Exercise prompt
Reply with one number: the count of lines in the records below that hold "разработки".

======== Data under study

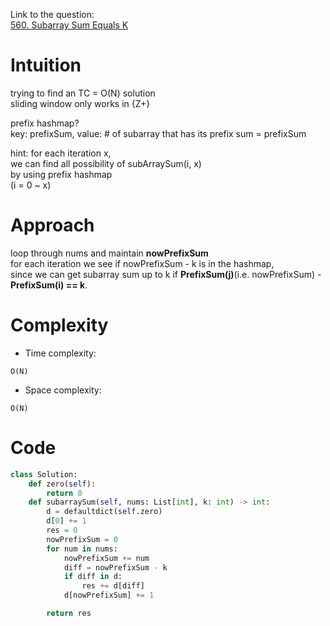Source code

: Link to the question:</br>
[560. Subarray Sum Equals K](https://leetcode.com/problems/subarray-sum-equals-k/)

# Intuition
<!-- Describe your first thoughts on how to solve this problem. -->
trying to find an TC = O(N) solution<br/>
sliding window only works in {Z+}<br/>

prefix hashmap?<br/>
key: prefixSum, value: # of subarray that has its prefix sum = prefixSum

hint: for each iteration x,<br/>
we can find all possibility of subArraySum(i, x)<br/>
by using prefix hashmap<br/>
(i = 0 ~ x)<br/>

# Approach
<!-- Describe your approach to solving the problem. -->
loop through nums and maintain **nowPrefixSum**<br/>
for each iteration we see if nowPrefixSum - k is in the hashmap,<br/>
since we can get subarray sum up to k if **PrefixSum(j)**(i.e. nowPrefixSum) - **PrefixSum(i) == k**.


# Complexity
- Time complexity: 
<!-- Add your time complexity here, e.g. $$O(n)$$ -->
    O(N)
- Space complexity: 
<!-- Add your space complexity here, e.g. $$O(n)$$ -->
    O(N)
# Code
```python
class Solution:
    def zero(self):
        return 0
    def subarraySum(self, nums: List[int], k: int) -> int:
        d = defaultdict(self.zero)
        d[0] += 1
        res = 0
        nowPrefixSum = 0
        for num in nums:
            nowPrefixSum += num
            diff = nowPrefixSum - k
            if diff in d:
                res += d[diff]
            d[nowPrefixSum] += 1

        return res

```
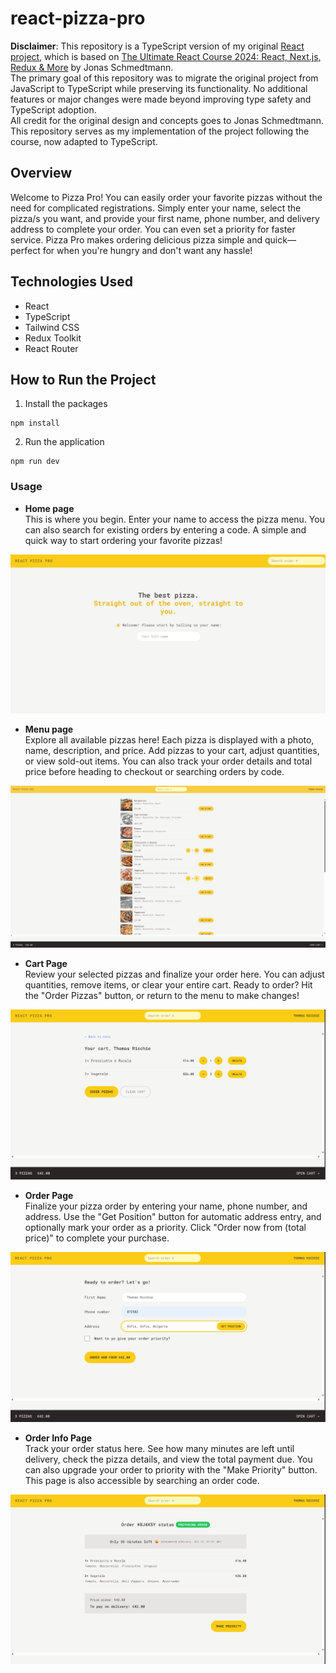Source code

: # react-pizza-pro

**Disclaimer**: This repository is a TypeScript version of my original [React project](https://github.com/Martin-Andreev-288/react-pizza-pro), which is based on [The Ultimate React Course 2024: React, Next.js, Redux & More](https://www.udemy.com/course/the-ultimate-react-course/) by Jonas Schmedtmann.
<br />The primary goal of this repository was to migrate the original project from JavaScript to TypeScript while preserving its functionality. No additional features or major changes were made beyond improving type safety and TypeScript adoption.
<br />All credit for the original design and concepts goes to Jonas Schmedtmann. This repository serves as my implementation of the project following the course, now adapted to TypeScript.

## Overview
Welcome to Pizza Pro! You can easily order your favorite pizzas without the need for complicated registrations. Simply enter your name, select the pizza/s you want, and provide your first name, phone number, and delivery address to complete your order. You can even set a priority for faster service. Pizza Pro makes ordering delicious pizza simple and quick—perfect for when you're hungry and don't want any hassle!

## Technologies Used
- React
- TypeScript
- Tailwind CSS
- Redux Toolkit
- React Router

## How to Run the Project
1. Install the packages
```
npm install
```
2. Run the application
```
npm run dev
```

### Usage

- **Home page**
<br />This is where you begin. Enter your name to access the pizza menu. You can also search for existing orders by entering a code. A simple and quick way to start ordering your favorite pizzas!
<img src="./src/assets/homePage.png"/>

- **Menu page**
<br />Explore all available pizzas here! Each pizza is displayed with a photo, name, description, and price. Add pizzas to your cart, adjust quantities, or view sold-out items. You can also track your order details and total price before heading to checkout or searching orders by code.
<img src="./src/assets/menuPage.png"/>

- **Cart Page**
<br />Review your selected pizzas and finalize your order here. You can adjust quantities, remove items, or clear your entire cart. Ready to order? Hit the "Order Pizzas" button, or return to the menu to make changes!
<img src="./src/assets/cartPage.png"/>

- **Order Page**
<br />Finalize your pizza order by entering your name, phone number, and address. Use the "Get Position" button for automatic address entry, and optionally mark your order as a priority. Click "Order now from (total price)" to complete your purchase.
<img src="./src/assets/orderPage.png"/>

- **Order Info Page**
<br />Track your order status here. See how many minutes are left until delivery, check the pizza details, and view the total payment due. You can also upgrade your order to priority with the "Make Priority" button. This page is also accessible by searching an order code.
<img src="./src/assets/orderInfoPage.png"/>
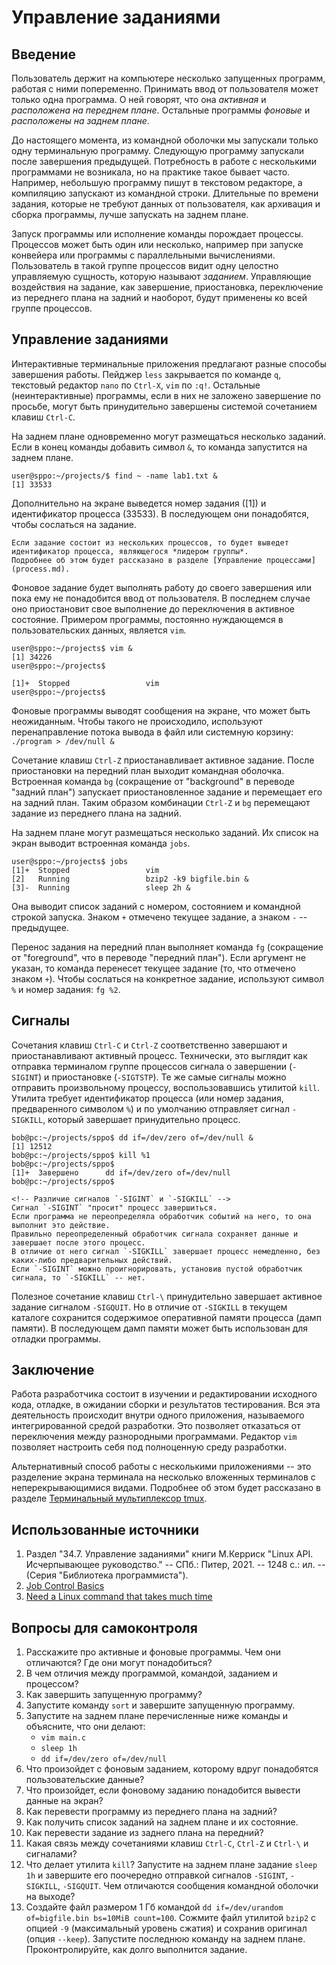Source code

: # Управление заданиями


## Введение

<!-- Активная и фоновая группа процессов, передний и задний план -->
Пользователь держит на компьютере несколько запущенных программ, работая с ними попеременно.
Принимать ввод от пользователя может только одна программа.
О ней говорят, что она *активная* и *расположена на переднем плане*.
Остальные программы *фоновые* и *расположены на заднем плане*.

<!-- Потребность в многозадачности -->
До настоящего момента, из командной оболочки мы запускали только одну терминальную программу.
Следующую программу запускали после завершения предыдущей.
Потребность в работе с несколькими программами не возникала, но на практике такое бывает часто.
Например, небольшую программу пишут в текстовом редакторе, а компиляцию запускают из командной строки.
Длительные по времени задания, которые не требуют данных от пользователя, как архивация и сборка программы, лучше запускать на заднем плане.

<!-- Что такое задание -->
<!-- Warning: не понимают, что такое процесс. -->
Запуск программы или исполнение команды порождает процессы.
Процессов может быть один или несколько, например при запуске конвейера или программы с параллельными вычислениями.
Пользователь в такой группе процессов видит одну целостно управляемую сущность, которую называют *заданием*.
Управляющие воздействия на задание, как завершение, приостановка, переключение из переднего плана на задний и наоборот, будут применены ко всей группе процессов.


## Управление заданиями

<!-- Останов программы `Ctrl-C` -->
Интерактивные терминальные приложения предлагают разные способы завершения работы.
Пейджер `less` закрывается по команде `q`, текстовый редактор `nano` по `Ctrl-X`, `vim` по `:q!`.
Остальные (неинтерактивные) программы, если в них не заложено завершение по просьбе, могут быть принудительно завершены системой сочетанием клавиш `Ctrl-C`.

<!-- Запуск программы на заднем плане -->
На заднем плане одновременно могут размещаться несколько заданий.
Если в конец команды добавить символ `&`, то команда запустится на заднем плане.

```console
user@sppo:~/projects/$ find ~ -name lab1.txt &
[1] 33533
```

Дополнительно на экране выведется номер задания ([1]) и идентификатор процесса (33533).
В последующем они понадобятся, чтобы сослаться на задание.

```{note}
Если задание состоит из нескольких процессов, то будет выведет идентификатор процесса, являющегося *лидером группы*.
Подробнее об этом будет рассказано в разделе [Управление процессами](process.md).
```

Фоновое задание будет выполнять работу до своего завершения или пока ему не понадобится ввод от пользователя.
В последнем случае оно приостановит свое выполнение до переключения в активное состояние.
Примером программы, постоянно нуждающемся в пользовательских данных, является `vim`.

```console
user@sppo:~/projects$ vim &
[1] 34226
user@sppo:~/projects$ 

[1]+  Stopped                 vim
user@sppo:~/projects$ 
```

Фоновые программы выводят сообщения на экране, что может быть неожиданным.
Чтобы такого не происходило, используют перенаправление потока вывода в файл или системную корзину: `./program > /dev/null &`

<!-- Перевод задания с переднего плана на задний (`Ctrl-Z` + `bg`) -->
Сочетание клавиш `Ctrl-Z` приостанавливает активное задание.
После приостановки на передний план выходит командная оболочка.
Встроенная команда `bg` (сокращение от "background" в переводе "задний план") запускает приостановленное задание и перемещает его на задний план.
Таким образом комбинации `Ctrl-Z` и `bg` перемещают задание из переднего плана на задний.

<!-- Перечисление процессов на заднем плане -->
На заднем плане могут размещаться несколько заданий.
Их список на экран выводит встроенная команда `jobs`.

```console
user@sppo:~/projects$ jobs
[1]+  Stopped                 vim
[2]   Running                 bzip2 -k9 bigfile.bin &
[3]-  Running                 sleep 2h &
```

Она выводит список заданий с номером, состоянием и командной строкой запуска.
Знаком `+` отмечено текущее задание, а знаком `-` -- предыдущее.

<!-- Перевод задания с заднего плана на передний -->
Перенос задания на передний план выполняет команда `fg` (сокращение от "foreground", что в переводе "передний план").
Если аргумент не указан, то команда перенесет текущее задание (то, что отмечено знаком `+`).
Чтобы сослаться на конкретное задание, используют символ `%` и номер задания: `fg %2`.


## Сигналы

Сочетания клавиш `Ctrl-C` и `Ctrl-Z` соответственно завершают и приостанавливают активный процесс.
Технически, это выглядит как отправка терминалом группе процессов сигнала о завершении (`-SIGINT`) и приостановке (`-SIGTSTP`).
Те же самые сигналы можно отправить произвольному процессу, воспользовавшись утилитой `kill`.
Утилита требует идентификатор процесса (или номер задания, предваренного символом `%`) и по умолчанию отправляет сигнал `-SIGKILL`, который завершает принудительно процесс.

```console
bob@pc:~/projects/sppo$ dd if=/dev/zero of=/dev/null &
[1] 12512
bob@pc:~/projects/sppo$ kill %1
bob@pc:~/projects/sppo$ 
[1]+  Завершено      dd if=/dev/zero of=/dev/null
bob@pc:~/projects/sppo$ 
```

```{note}
<!-- Различие сигналов `-SIGINT` и `-SIGKILL` -->
Сигнал `-SIGINT` "просит" процесс завершиться.
Если программа не переопределяла обработчик событий на него, то она выполнит это действие.
Правильно переопределенный обработчик сигнала сохраняет данные и завершает после этого процесс.
В отличие от него сигнал `-SIGKILL` завершает процесс немедленно, без каких-либо предварительных действий.
Если `-SIGINT` можно проигнорировать, установив пустой обработчик сигнала, то `-SIGKILL` -- нет.
```

<!-- `Ctrl-\` (`-SIGQUIT`) -- принудительное завершение процесса с сохранением дампа памяти -->
Полезное сочетание клавиш `Ctrl-\` принудительно завершает активное задание сигналом `-SIGQUIT`.
Но в отличие от `-SIGKILL` в текущем каталоге сохранится содержимое оперативной памяти процесса (дамп памяти).
В последующем дамп памяти может быть использован для отладки программы.

<!-- Управление выводом на экран: `Ctrl-S` и `Ctrl-Q` -->


## Заключение

<!-- Работа внутри одного приложения -->
Работа разработчика состоит в изучении и редактировании исходного кода, отладке, в ожидании сборки и результатов тестирования.
Вся эта деятельность происходит внутри одного приложения, называемого интегрированной средой разработки.
Это позволяет отказаться от переключения между разнородными программами.
Редактор `vim` позволяет настроить себя под полноценную среду разработки.

<!-- Разбиение экрана на части -->
Альтернативный способ работы с несколькими приложениями -- это разделение экрана терминала на несколько вложенных терминалов с неперекрывающимися видами.
Подробнее об этом будет рассказано в разделе [Терминальный мультиплексор tmux](lesson/tmux.md).


## Использованные источники

1. Раздел "34.7. Управление заданиями" книги М.Керриск "Linux API. Исчерпывающее руководство." -- СПб.: Питер, 2021. -- 1248 с.: ил. -- (Серия "Библиотека программиста").
1. [Job Control Basics](https://www.gnu.org/software/bash/manual/html_node/Job-Control-Basics.html)
1. [Need a Linux command that takes much time](https://superuser.com/questions/131502/need-a-linux-command-that-takes-much-time)


## Вопросы для самоконтроля

1. Расскажите про активные и фоновые программы.
   Чем они отличаются?
   Где они могут понадобиться?
1. В чем отличия между программой, командой, заданием и процессом?
1. Как завершить запущенную программу?
1. Запустите команду `sort` и завершите запущенную программу.
1. Запустите на заднем плане перечисленные ниже команды и объясните, что они делают:
   * `vim main.c`
   * `sleep 1h`
   * `dd if=/dev/zero of=/dev/null`
1. Что произойдет с фоновым заданием, которому вдруг понадобятся пользовательские данные?
1. Что произойдет, если фоновому заданию понадобится вывести данные на экран?
1. Как перевести программу из переднего плана на задний?
1. Как получить список заданий на заднем плане и их состояние.
1. Как перевести задание из заднего плана на передний?
1. Какая связь между сочетаниями клавиш `Ctrl-C`, `Ctrl-Z` и `Ctrl-\` и сигналами?
1. Что делает утилита `kill`?
   Запустите на заднем плане задание `sleep 1h` и завершите его поочередно отправкой сигналов `-SIGINT`, `-SIGKILL`, `-SIGQUIT`.
   Чем отличаются сообщения командной оболочки на выходе? <!-- Прерывание, Убито, Выход (образ памяти сброшен на диск) -->
1. Создайте файл размером 1 Гб командой `dd if=/dev/urandom of=bigfile.bin bs=10MiB count=100`.
   Сожмите файл утилитой `bzip2` с опцией `-9` (максимальный уровень сжатия) и сохранив оригинал (опция `--keep`).
   Запустите последнюю команду на заднем плане.
   Проконтролируйте, как долго выполнится задание.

================

Problem solution
2